His eyes were fixed forward. Fixed on Spike. And he smiled as he stepped into the light pooling from the doorway. But Spike didn’t smile, and he didn’t move, and Xander faltered, his smile fading as he came to a halt under the overhang of the outside porch. “Spike,” he said, and for a second the hesitation in his voice reminded Spike of the boy he’d been when they’d first met and not the man he’d become in the years that followed.

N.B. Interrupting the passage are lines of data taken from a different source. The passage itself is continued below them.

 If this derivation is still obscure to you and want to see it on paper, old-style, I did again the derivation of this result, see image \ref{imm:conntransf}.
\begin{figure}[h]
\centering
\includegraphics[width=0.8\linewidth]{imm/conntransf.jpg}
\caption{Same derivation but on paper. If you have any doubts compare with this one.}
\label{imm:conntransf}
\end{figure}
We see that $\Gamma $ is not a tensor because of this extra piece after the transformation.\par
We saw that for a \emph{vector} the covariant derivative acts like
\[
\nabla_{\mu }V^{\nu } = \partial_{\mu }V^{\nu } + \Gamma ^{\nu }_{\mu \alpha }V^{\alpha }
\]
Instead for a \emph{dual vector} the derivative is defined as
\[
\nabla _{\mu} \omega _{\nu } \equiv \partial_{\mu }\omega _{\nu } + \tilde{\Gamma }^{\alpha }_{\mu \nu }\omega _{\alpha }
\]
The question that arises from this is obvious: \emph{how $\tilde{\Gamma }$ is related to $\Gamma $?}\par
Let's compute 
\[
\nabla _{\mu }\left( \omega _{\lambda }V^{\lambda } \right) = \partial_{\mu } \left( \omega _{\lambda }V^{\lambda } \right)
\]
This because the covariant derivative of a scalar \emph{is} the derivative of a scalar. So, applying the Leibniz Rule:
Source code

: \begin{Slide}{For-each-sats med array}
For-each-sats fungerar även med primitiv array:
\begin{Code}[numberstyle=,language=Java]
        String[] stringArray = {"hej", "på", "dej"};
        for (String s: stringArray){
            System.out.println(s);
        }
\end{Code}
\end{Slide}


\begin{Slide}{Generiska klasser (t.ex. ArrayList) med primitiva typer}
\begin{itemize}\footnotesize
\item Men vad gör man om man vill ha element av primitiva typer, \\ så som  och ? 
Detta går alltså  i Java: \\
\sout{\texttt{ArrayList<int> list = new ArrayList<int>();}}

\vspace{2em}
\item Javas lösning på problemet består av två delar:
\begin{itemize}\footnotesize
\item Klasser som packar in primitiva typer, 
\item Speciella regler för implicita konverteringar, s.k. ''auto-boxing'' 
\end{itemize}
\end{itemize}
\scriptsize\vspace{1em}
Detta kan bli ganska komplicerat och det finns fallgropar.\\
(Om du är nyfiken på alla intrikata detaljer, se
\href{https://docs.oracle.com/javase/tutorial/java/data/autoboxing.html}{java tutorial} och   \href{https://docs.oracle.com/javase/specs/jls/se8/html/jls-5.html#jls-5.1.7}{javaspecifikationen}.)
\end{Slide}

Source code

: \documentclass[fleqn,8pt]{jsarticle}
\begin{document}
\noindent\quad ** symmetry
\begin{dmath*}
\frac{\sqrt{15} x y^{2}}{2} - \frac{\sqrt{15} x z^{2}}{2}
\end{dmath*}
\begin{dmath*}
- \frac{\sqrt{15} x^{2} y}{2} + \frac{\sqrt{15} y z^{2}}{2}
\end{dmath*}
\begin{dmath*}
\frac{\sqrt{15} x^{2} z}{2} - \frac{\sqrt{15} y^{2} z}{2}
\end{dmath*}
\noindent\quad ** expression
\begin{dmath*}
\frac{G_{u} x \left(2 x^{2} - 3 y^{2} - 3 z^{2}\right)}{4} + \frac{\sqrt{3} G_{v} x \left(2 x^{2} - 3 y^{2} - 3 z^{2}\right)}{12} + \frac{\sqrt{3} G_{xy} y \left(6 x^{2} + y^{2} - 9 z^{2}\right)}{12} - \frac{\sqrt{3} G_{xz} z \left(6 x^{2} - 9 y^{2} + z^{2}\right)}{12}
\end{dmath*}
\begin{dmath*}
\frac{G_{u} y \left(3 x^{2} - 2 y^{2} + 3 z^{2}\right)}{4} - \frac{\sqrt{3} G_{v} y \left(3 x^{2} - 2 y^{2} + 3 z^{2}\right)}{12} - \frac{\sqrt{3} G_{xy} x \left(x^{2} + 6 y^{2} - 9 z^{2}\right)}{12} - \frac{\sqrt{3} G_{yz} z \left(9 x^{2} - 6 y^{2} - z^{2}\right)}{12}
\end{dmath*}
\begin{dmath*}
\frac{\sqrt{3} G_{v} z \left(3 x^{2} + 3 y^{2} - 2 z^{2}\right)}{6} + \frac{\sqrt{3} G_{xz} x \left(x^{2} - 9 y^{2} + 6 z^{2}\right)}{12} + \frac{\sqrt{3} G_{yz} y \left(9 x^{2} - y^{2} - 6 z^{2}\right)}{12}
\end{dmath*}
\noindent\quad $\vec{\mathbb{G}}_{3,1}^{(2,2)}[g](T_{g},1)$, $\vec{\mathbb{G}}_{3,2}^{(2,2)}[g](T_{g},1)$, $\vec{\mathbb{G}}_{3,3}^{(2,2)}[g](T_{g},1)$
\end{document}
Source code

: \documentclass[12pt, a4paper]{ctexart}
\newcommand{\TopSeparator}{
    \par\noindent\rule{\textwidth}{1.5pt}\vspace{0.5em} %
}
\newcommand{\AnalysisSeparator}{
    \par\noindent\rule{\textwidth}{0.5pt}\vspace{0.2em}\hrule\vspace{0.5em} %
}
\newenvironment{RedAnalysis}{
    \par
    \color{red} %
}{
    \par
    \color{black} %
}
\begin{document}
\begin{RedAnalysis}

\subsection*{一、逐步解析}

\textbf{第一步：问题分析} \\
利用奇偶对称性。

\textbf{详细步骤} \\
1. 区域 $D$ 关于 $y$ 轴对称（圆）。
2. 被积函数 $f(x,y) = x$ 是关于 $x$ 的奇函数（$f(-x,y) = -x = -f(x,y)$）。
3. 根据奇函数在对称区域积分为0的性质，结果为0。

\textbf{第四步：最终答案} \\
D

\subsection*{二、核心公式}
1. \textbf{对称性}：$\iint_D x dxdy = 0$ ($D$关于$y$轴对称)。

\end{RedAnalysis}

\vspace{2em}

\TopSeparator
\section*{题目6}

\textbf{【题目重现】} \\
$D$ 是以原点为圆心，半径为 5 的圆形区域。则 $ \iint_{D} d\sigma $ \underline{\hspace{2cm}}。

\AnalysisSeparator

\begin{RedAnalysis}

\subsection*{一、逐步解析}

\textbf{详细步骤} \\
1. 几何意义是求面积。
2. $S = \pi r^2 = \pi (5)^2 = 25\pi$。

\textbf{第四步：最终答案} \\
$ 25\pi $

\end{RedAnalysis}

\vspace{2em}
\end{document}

Spike took half a step forward, the tips of his boots just grazing the edge of the crumbling stone flag on the threshold. He gripped the old book in left hand while his other hung loosely, hovering near the pocket of his jeans. “I’ve been waiting for you,” he said.

Xander smiled again. “I hope I didn’t keep you up.”

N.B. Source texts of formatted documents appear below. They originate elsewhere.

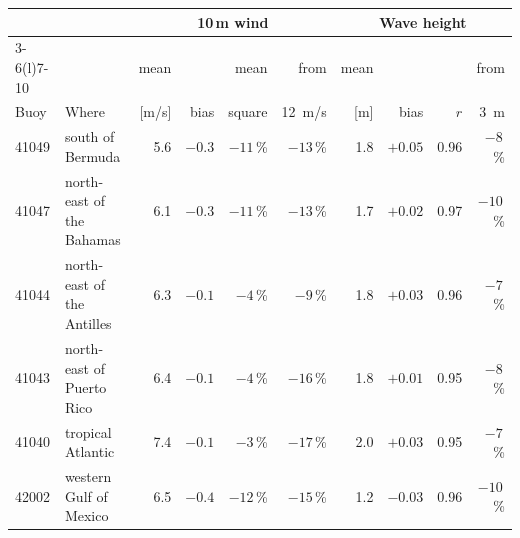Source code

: \begin{tabular}{@{}llrrrrrrrr@{}}
\toprule
 & & \multicolumn{4}{c}{10\,m wind} & \multicolumn{4}{c}{Wave height} \\
\cmidrule(lr){3-6}\cmidrule(l){7-10}
 & & mean & & mean & from & mean & & & from \\
Buoy & Where & [m/s] & bias & square & \SI{12}{m/s} & [m] & bias & $r$ & \SI{3}{m} \\
\midrule
41049 & south of Bermuda & 5.6 & \(-0.3\) & \(-11\)\,\% & \(-13\)\,\% & 1.8 & \(+0.05\) & 0.96 & \(-8\)\,\% \\
41047 & north-east of the Bahamas & 6.1 & \(-0.3\) & \(-11\)\,\% & \(-13\)\,\% & 1.7 & \(+0.02\) & 0.97 & \(-10\)\,\% \\
41044 & north-east of the Antilles & 6.3 & \(-0.1\) & \(-4\)\,\% & \(-9\)\,\% & 1.8 & \(+0.03\) & 0.96 & \(-7\)\,\% \\
41043 & north-east of Puerto Rico & 6.4 & \(-0.1\) & \(-4\)\,\% & \(-16\)\,\% & 1.8 & \(+0.01\) & 0.95 & \(-8\)\,\% \\
41040 & tropical Atlantic & 7.4 & \(-0.1\) & \(-3\)\,\% & \(-17\)\,\% & 2.0 & \(+0.03\) & 0.95 & \(-7\)\,\% \\
42002 & western Gulf of Mexico & 6.5 & \(-0.4\) & \(-12\)\,\% & \(-15\)\,\% & 1.2 & \(-0.03\) & 0.96 & \(-10\)\,\% \\
\bottomrule
\end{tabular}
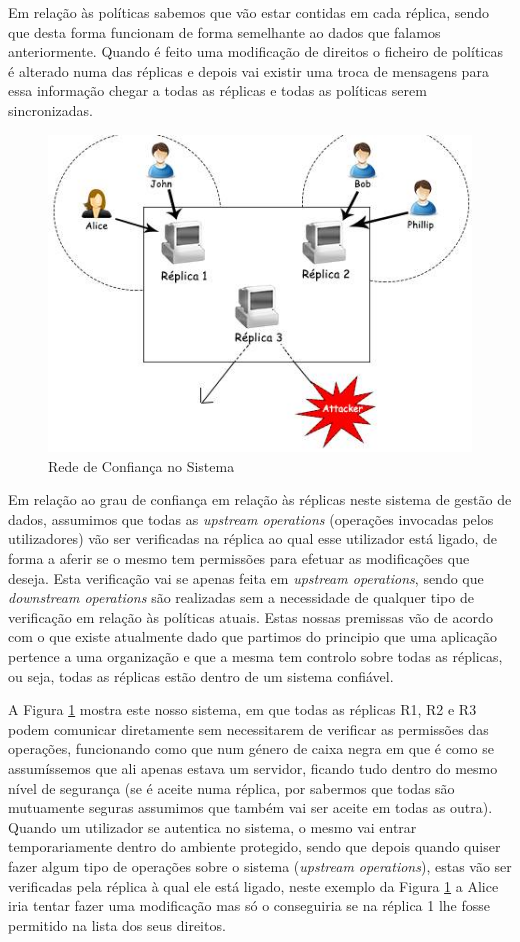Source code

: \documentclass[runningheads,a4paper]{llncs}
\begin{document}
Em relação às políticas sabemos que vão estar contidas em cada réplica, sendo que desta forma funcionam de forma semelhante ao dados que falamos anteriormente. Quando é feito uma modificação de direitos o ficheiro de políticas é alterado numa das réplicas e depois vai existir uma troca de mensagens para essa informação chegar a todas as réplicas e todas as políticas serem sincronizadas.

\begin{figure}[h]
\centering
\includegraphics[scale=0.6]{Figure2}
\caption{Rede de Confiança no Sistema}
\label{fig:figure2.1}
\end{figure}

Em relação ao grau de confiança em relação às réplicas neste sistema de gestão de dados, assumimos que todas as \textit{upstream operations} (operações invocadas pelos utilizadores) vão ser verificadas na réplica ao qual esse utilizador está ligado, de forma a aferir se o mesmo tem permissões para efetuar as modificações que deseja. Esta verificação vai se apenas feita em \textit{upstream operations}, sendo que \textit{downstream operations} são realizadas sem a necessidade de qualquer tipo de verificação em relação às políticas atuais. Estas nossas premissas vão de acordo com o que existe atualmente dado que partimos do principio que uma aplicação pertence a uma organização e que a mesma tem controlo sobre todas as réplicas, ou seja, todas as réplicas estão dentro de um sistema confiável.

A Figura \ref{fig:figure2.1} mostra este nosso sistema, em que todas as réplicas R1, R2 e R3 podem comunicar diretamente sem necessitarem de verificar as permissões das operações, funcionando como que num género de caixa negra em que é como se assumíssemos que ali apenas estava um servidor, ficando tudo dentro do mesmo nível de segurança (se é aceite numa réplica, por sabermos que todas são mutuamente seguras assumimos que também vai ser aceite em todas as outra). Quando um utilizador se autentica no sistema, o mesmo vai entrar temporariamente dentro do ambiente protegido, sendo que depois quando quiser fazer algum tipo de operações sobre o sistema (\textit{upstream operations}), estas vão ser verificadas pela réplica à qual ele está ligado, neste exemplo da Figura \ref{fig:figure2.1} a Alice iria tentar fazer uma modificação mas só o conseguiria se na réplica 1 lhe fosse permitido na lista dos seus direitos.
\end{document}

“You’re worth waiting for,” Spike replied.

“Glad you think so.”

Spike’s fingers twitched at his side, then he watched his right hand come up, almost of its own volition, and reach out towards Xander. It stopped just inches away, hovering in the space between them, as if it wasn’t quite sure what it was doing.

Xander pulled his hands out of his pockets and mirrored the move – left hand rising and his fingertips ghosted over Spike’s, not quite touching, but Spike could feel the pressure, like opposing magnets, as Xander flattened his palm and pressed forward until his hand was a hairsbreath away. He did it again, but the distance remained, unbridged and unbroken. Xander let his hand fall back to his side. “Spike?” he repeated.

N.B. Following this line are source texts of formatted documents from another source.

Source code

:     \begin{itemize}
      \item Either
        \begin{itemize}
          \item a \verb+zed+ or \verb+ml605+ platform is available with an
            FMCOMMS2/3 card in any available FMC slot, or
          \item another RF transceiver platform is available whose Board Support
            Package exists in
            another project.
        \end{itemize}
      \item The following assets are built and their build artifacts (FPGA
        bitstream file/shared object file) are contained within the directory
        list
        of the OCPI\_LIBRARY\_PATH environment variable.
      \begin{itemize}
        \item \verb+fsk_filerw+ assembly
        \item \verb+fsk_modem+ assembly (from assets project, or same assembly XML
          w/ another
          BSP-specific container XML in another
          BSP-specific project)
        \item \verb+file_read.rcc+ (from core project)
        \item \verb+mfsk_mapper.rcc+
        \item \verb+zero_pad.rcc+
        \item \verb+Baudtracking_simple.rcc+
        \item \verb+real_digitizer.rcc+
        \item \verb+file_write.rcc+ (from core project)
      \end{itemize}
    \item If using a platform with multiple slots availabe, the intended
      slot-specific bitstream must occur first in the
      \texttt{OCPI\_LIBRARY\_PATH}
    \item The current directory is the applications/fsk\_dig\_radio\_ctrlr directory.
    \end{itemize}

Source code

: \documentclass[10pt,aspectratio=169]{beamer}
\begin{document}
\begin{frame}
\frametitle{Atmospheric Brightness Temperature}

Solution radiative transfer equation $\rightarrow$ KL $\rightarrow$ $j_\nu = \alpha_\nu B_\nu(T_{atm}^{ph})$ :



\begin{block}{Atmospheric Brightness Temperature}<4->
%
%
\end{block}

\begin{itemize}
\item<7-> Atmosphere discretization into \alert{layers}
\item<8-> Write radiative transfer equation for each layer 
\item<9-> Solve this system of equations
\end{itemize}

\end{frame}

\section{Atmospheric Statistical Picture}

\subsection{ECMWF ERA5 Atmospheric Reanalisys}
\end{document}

“I’m sorry,” Spike curled his fingers to his palm and lowered his arm before he could be tempted to reach out a second time.

“Why? What’s to be sorry about? This is what we agreed. So we could be together. So we couldn’t lose.”

“I know. But not like this.”

“It’s what we wanted. Remember? Nothing’s changed.”

“You’ve changed, love.”

“But only in the way we wanted. I’m still me. Still Xander. Still yours.”

Spike glanced down at the book in his hand. The bookmark ribbon was still in the page of the song he’d been reading earlier.

“Xander wouldn’t kill. Not for sport. Not someone he loved.”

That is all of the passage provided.